++++ RECORDED DATA
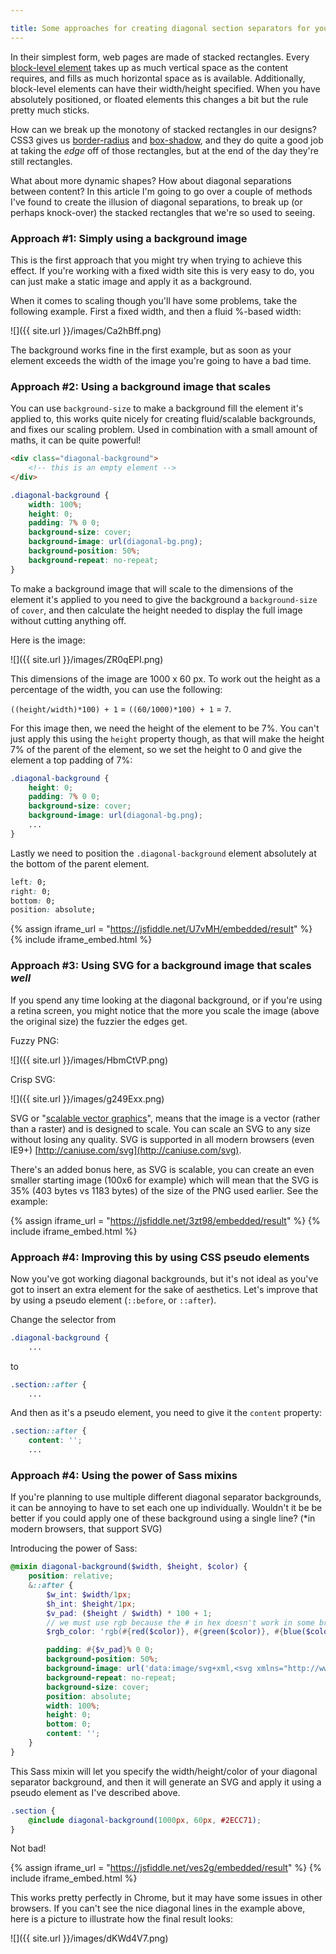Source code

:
```yaml
---

title: Some approaches for creating diagonal section separators for your website
---
```


In their simplest form, web pages are made of stacked rectangles. Every [block-level element](https://developer.mozilla.org/en-US/docs/Web/HTML/Block-level_elements) takes up as much vertical space as the content requires, and fills as much horizontal space as is available. Additionally, block-level elements can have their width/height specified. When you have absolutely positioned, or floated elements this changes a bit but the rule pretty much sticks.

<!-- more -->

How can we break up the monotony of stacked rectangles in our designs? CSS3 gives us [border-radius](https://developer.mozilla.org/en-US/docs/Web/CSS/border-radius) and [box-shadow](https://developer.mozilla.org/en-US/docs/Web/CSS/box-shadow), and they do quite a good job at taking the *edge* off of those rectangles, but at the end of the day they're still rectangles.

What about more dynamic shapes? How about diagonal separations between content? In this article I'm going to go over a couple of methods I've found to create the illusion of diagonal separations, to break up (or perhaps knock-over) the stacked rectangles that we're so used to seeing.


### Approach #1: Simply using a background image

This is the first approach that you might try when trying to achieve this effect. If you're working with a fixed width site this is very easy to do, you can just make a static image and apply it as a background.

When it comes to scaling though you'll have some problems, take the following example. First a fixed width, and then a fluid %-based width:

![]({{ site.url }}/images/Ca2hBff.png)

The background works fine in the first example, but as soon as your element exceeds the width of the image you're going to have a bad time.

### Approach #2: Using a background image that scales

You can use `background-size` to make a background fill the element it's applied to, this works quite nicely for creating fluid/scalable backgrounds, and fixes our scaling problem. Used in combination with a small amount of maths, it can be quite powerful!

```html
<div class="diagonal-background">
    <!-- this is an empty element -->
</div>
```

```css
.diagonal-background {
    width: 100%;
    height: 0;
    padding: 7% 0 0;
    background-size: cover;
    background-image: url(diagonal-bg.png);
    background-position: 50%;
    background-repeat: no-repeat;
}
```

To make a background image that will scale to the dimensions of the element it's applied to you need to give the background a `background-size` of `cover`, and then calculate the height needed to display the full image without cutting anything off.

Here is the image:

![]({{ site.url }}/images/ZR0qEPI.png)

This dimensions of the image are 1000 x 60 px. To work out the height as a percentage of the width, you can use the following:

`((height/width)*100) + 1` = `((60/1000)*100) + 1` = `7`.

For this image then, we need the height of the element to be 7%. You can't just apply this using the `height` property though, as that will make the height 7% of the parent of the element, so we set the height to 0 and give the element a top padding of 7%:

```css
.diagonal-background {
    height: 0;
    padding: 7% 0 0;
    background-size: cover;
    background-image: url(diagonal-bg.png);
    ...
}
```

Lastly we need to position the `.diagonal-background` element absolutely at the bottom of the parent element.

```css
left: 0;
right: 0;
bottom: 0;
position: absolute;
```

{% assign iframe_url = "https://jsfiddle.net/U7vMH/embedded/result" %}
{% include iframe_embed.html %}

### Approach #3: Using SVG for a background image that scales _well_

If you spend any time looking at the diagonal background, or if you're using a retina screen, you might notice that the more you scale the image (above the original size) the fuzzier the edges get.

Fuzzy PNG:

![]({{ site.url }}/images/HbmCtVP.png)

Crisp SVG:

![]({{ site.url }}/images/g249Exx.png)

SVG or "[scalable vector graphics](http://en.wikipedia.org/wiki/Scalable_Vector_Graphics)", means that the image is a vector (rather than a raster) and is designed to scale. You can scale an SVG to any size without losing any quality. SVG is supported in all modern browsers (even IE9+) [http://caniuse.com/svg](http://caniuse.com/svg).

There's an added bonus here, as SVG is scalable, you can create an even smaller starting image (100x6 for example) which will mean that the SVG is 35% (403 bytes vs 1183 bytes) of the size of the PNG used earlier. See the example:

{% assign iframe_url = "https://jsfiddle.net/3zt98/embedded/result" %}
{% include iframe_embed.html %}

### Approach #4: Improving this by using CSS pseudo elements

Now you've got working diagonal backgrounds, but it's not ideal as you've got to insert an extra element for the sake of aesthetics. Let's improve that by using a pseudo element (`::before`, or `::after`).

Change the selector from

```css
.diagonal-background {
    ...
```

to

```css
.section::after {
    ...
```

And then as it's a pseudo element, you need to give it the `content` property:

```css
.section::after {
    content: '';
    ...
```


### Approach #4: Using the power of Sass mixins

If you're planning to use multiple different diagonal separator backgrounds, it can be annoying to have to set each one up individually. Wouldn't it be be better if you could apply one of these background using a single line? (*in modern browsers, that support SVG)


Introducing the power of Sass:

```scss
@mixin diagonal-background($width, $height, $color) {
    position: relative;
    &::after {
        $w_int: $width/1px;
        $h_int: $height/1px;
        $v_pad: ($height / $width) * 100 + 1;
        // we must use rgb because the # in hex doesn't work in some browsers
        $rgb_color: 'rgb(#{red($color)}, #{green($color)}, #{blue($color)})';

        padding: #{$v_pad}% 0 0;
        background-position: 50%;
        background-image: url('data:image/svg+xml,<svg xmlns="http://www.w3.org/2000/svg" width="#{$w_int}" height="#{$h_int}"><polygon points="0,#{$h_int} #{$w_int},0 #{$w_int},#{$h_int}" style="fill:#{$rgb_color};stroke:#{$rgb_color};stroke-width:0"></polygon></svg>');
        background-repeat: no-repeat;
        background-size: cover;
        position: absolute;
        width: 100%;
        height: 0;
        bottom: 0;
        content: '';
    }
}
```

This Sass mixin will let you specify the width/height/color of your diagonal separator background, and then it will generate an SVG and apply it using a pseudo element as I've described above.

```scss
.section {
    @include diagonal-background(1000px, 60px, #2ECC71);
}
```

Not bad!

{% assign iframe_url = "https://jsfiddle.net/ves2g/embedded/result" %}
{% include iframe_embed.html %}

This works pretty perfectly in Chrome, but it may have some issues in other browsers. If you can't see the nice diagonal lines in the example above, here is a picture to illustrate how the final result looks:

![]({{ site.url }}/images/dKWd4V7.png)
++++++++
• TASK INSTRUCTIONS: Set down all records verbatim, omitting images.

• EXERCISE RESPONSE:
Source code

:
```yaml
---

title: Some approaches for creating diagonal section separators for your website
---
```


In their simplest form, web pages are made of stacked rectangles. Every [block-level element](https://developer.mozilla.org/en-US/docs/Web/HTML/Block-level_elements) takes up as much vertical space as the content requires, and fills as much horizontal space as is available. Additionally, block-level elements can have their width/height specified. When you have absolutely positioned, or floated elements this changes a bit but the rule pretty much sticks.

<!-- more -->

How can we break up the monotony of stacked rectangles in our designs? CSS3 gives us [border-radius](https://developer.mozilla.org/en-US/docs/Web/CSS/border-radius) and [box-shadow](https://developer.mozilla.org/en-US/docs/Web/CSS/box-shadow), and they do quite a good job at taking the *edge* off of those rectangles, but at the end of the day they're still rectangles.

What about more dynamic shapes? How about diagonal separations between content? In this article I'm going to go over a couple of methods I've found to create the illusion of diagonal separations, to break up (or perhaps knock-over) the stacked rectangles that we're so used to seeing.


### Approach #1: Simply using a background image

This is the first approach that you might try when trying to achieve this effect. If you're working with a fixed width site this is very easy to do, you can just make a static image and apply it as a background.

When it comes to scaling though you'll have some problems, take the following example. First a fixed width, and then a fluid %-based width:

![]({{ site.url }}/images/Ca2hBff.png)

The background works fine in the first example, but as soon as your element exceeds the width of the image you're going to have a bad time.

### Approach #2: Using a background image that scales

You can use `background-size` to make a background fill the element it's applied to, this works quite nicely for creating fluid/scalable backgrounds, and fixes our scaling problem. Used in combination with a small amount of maths, it can be quite powerful!

```html
<div class="diagonal-background">
    <!-- this is an empty element -->
</div>
```

```css
.diagonal-background {
    width: 100%;
    height: 0;
    padding: 7% 0 0;
    background-size: cover;
    background-image: url(diagonal-bg.png);
    background-position: 50%;
    background-repeat: no-repeat;
}
```

To make a background image that will scale to the dimensions of the element it's applied to you need to give the background a `background-size` of `cover`, and then calculate the height needed to display the full image without cutting anything off.

Here is the image:

![]({{ site.url }}/images/ZR0qEPI.png)

This dimensions of the image are 1000 x 60 px. To work out the height as a percentage of the width, you can use the following:

`((height/width)*100) + 1` = `((60/1000)*100) + 1` = `7`.

For this image then, we need the height of the element to be 7%. You can't just apply this using the `height` property though, as that will make the height 7% of the parent of the element, so we set the height to 0 and give the element a top padding of 7%:

```css
.diagonal-background {
    height: 0;
    padding: 7% 0 0;
    background-size: cover;
    background-image: url(diagonal-bg.png);
    ...
}
```

Lastly we need to position the `.diagonal-background` element absolutely at the bottom of the parent element.

```css
left: 0;
right: 0;
bottom: 0;
position: absolute;
```

{% assign iframe_url = "https://jsfiddle.net/U7vMH/embedded/result" %}
{% include iframe_embed.html %}

### Approach #3: Using SVG for a background image that scales _well_

If you spend any time looking at the diagonal background, or if you're using a retina screen, you might notice that the more you scale the image (above the original size) the fuzzier the edges get.

Fuzzy PNG:

![]({{ site.url }}/images/HbmCtVP.png)

Crisp SVG:

![]({{ site.url }}/images/g249Exx.png)

SVG or "[scalable vector graphics](http://en.wikipedia.org/wiki/Scalable_Vector_Graphics)", means that the image is a vector (rather than a raster) and is designed to scale. You can scale an SVG to any size without losing any quality. SVG is supported in all modern browsers (even IE9+) [http://caniuse.com/svg](http://caniuse.com/svg).

There's an added bonus here, as SVG is scalable, you can create an even smaller starting image (100x6 for example) which will mean that the SVG is 35% (403 bytes vs 1183 bytes) of the size of the PNG used earlier. See the example:

{% assign iframe_url = "https://jsfiddle.net/3zt98/embedded/result" %}
{% include iframe_embed.html %}

### Approach #4: Improving this by using CSS pseudo elements

Now you've got working diagonal backgrounds, but it's not ideal as you've got to insert an extra element for the sake of aesthetics. Let's improve that by using a pseudo element (`::before`, or `::after`).

Change the selector from

```css
.diagonal-background {
    ...
```

to

```css
.section::after {
    ...
```

And then as it's a pseudo element, you need to give it the `content` property:

```css
.section::after {
    content: '';
    ...
```


### Approach #4: Using the power of Sass mixins

If you're planning to use multiple different diagonal separator backgrounds, it can be annoying to have to set each one up individually. Wouldn't it be be better if you could apply one of these background using a single line? (*in modern browsers, that support SVG)


Introducing the power of Sass:

```scss
@mixin diagonal-background($width, $height, $color) {
    position: relative;
    &::after {
        $w_int: $width/1px;
        $h_int: $height/1px;
        $v_pad: ($height / $width) * 100 + 1;
        // we must use rgb because the # in hex doesn't work in some browsers
        $rgb_color: 'rgb(#{red($color)}, #{green($color)}, #{blue($color)})';

        padding: #{$v_pad}% 0 0;
        background-position: 50%;
        background-image: url('data:image/svg+xml,<svg xmlns="http://www.w3.org/2000/svg" width="#{$w_int}" height="#{$h_int}"><polygon points="0,#{$h_int} #{$w_int},0 #{$w_int},#{$h_int}" style="fill:#{$rgb_color};stroke:#{$rgb_color};stroke-width:0"></polygon></svg>');
        background-repeat: no-repeat;
        background-size: cover;
        position: absolute;
        width: 100%;
        height: 0;
        bottom: 0;
        content: '';
    }
}
```

This Sass mixin will let you specify the width/height/color of your diagonal separator background, and then it will generate an SVG and apply it using a pseudo element as I've described above.

```scss
.section {
    @include diagonal-background(1000px, 60px, #2ECC71);
}
```

Not bad!

{% assign iframe_url = "https://jsfiddle.net/ves2g/embedded/result" %}
{% include iframe_embed.html %}

This works pretty perfectly in Chrome, but it may have some issues in other browsers. If you can't see the nice diagonal lines in the example above, here is a picture to illustrate how the final result looks:

![]({{ site.url }}/images/dKWd4V7.png)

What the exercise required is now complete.